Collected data
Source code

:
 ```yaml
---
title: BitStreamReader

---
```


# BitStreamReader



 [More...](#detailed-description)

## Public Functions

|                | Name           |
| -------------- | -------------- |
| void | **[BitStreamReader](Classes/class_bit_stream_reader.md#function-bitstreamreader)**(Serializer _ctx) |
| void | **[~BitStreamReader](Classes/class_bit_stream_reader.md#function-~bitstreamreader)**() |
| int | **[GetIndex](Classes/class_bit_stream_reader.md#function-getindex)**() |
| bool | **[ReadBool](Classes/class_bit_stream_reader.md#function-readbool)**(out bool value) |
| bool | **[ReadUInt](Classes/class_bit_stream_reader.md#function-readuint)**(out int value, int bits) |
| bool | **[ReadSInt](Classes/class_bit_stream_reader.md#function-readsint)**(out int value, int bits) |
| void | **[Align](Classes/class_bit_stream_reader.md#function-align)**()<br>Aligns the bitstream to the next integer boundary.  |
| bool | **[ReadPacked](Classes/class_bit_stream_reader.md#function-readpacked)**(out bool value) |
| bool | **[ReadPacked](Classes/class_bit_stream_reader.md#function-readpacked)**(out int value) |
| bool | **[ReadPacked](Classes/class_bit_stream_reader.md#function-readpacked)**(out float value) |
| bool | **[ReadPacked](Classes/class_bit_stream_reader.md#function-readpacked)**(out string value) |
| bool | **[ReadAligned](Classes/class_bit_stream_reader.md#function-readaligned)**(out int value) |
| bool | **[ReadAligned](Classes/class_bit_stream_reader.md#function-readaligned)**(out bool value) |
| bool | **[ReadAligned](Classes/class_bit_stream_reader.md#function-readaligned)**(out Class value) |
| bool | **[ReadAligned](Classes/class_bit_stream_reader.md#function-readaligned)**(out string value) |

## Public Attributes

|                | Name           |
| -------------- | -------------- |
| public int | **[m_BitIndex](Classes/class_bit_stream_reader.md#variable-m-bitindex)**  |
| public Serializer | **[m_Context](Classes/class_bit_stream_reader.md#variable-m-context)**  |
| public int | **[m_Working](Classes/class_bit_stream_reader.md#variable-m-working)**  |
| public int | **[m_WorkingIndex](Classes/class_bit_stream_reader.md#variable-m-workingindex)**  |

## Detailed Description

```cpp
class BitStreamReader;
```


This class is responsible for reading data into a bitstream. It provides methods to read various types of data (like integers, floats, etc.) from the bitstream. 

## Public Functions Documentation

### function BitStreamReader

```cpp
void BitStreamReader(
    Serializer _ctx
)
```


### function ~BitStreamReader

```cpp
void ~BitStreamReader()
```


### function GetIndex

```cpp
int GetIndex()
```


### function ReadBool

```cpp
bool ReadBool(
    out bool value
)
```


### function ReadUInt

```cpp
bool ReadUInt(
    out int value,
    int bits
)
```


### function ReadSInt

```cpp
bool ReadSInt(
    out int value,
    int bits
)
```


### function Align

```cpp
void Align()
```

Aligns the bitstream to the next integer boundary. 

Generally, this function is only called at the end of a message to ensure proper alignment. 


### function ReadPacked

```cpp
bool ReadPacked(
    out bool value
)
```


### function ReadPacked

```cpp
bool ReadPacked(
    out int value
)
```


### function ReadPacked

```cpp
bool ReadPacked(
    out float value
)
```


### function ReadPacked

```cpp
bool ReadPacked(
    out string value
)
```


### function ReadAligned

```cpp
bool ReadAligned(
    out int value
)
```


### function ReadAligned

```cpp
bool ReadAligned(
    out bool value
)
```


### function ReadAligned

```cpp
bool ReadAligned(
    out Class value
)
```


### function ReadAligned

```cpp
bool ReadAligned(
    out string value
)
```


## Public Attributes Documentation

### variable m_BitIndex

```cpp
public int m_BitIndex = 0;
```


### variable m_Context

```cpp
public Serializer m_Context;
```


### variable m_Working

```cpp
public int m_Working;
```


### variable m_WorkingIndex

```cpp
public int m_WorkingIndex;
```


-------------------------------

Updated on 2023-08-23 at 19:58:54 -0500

What the exercise asks: Write only the number of lines in the records that include the word "ReadUInt".

Written answer: 3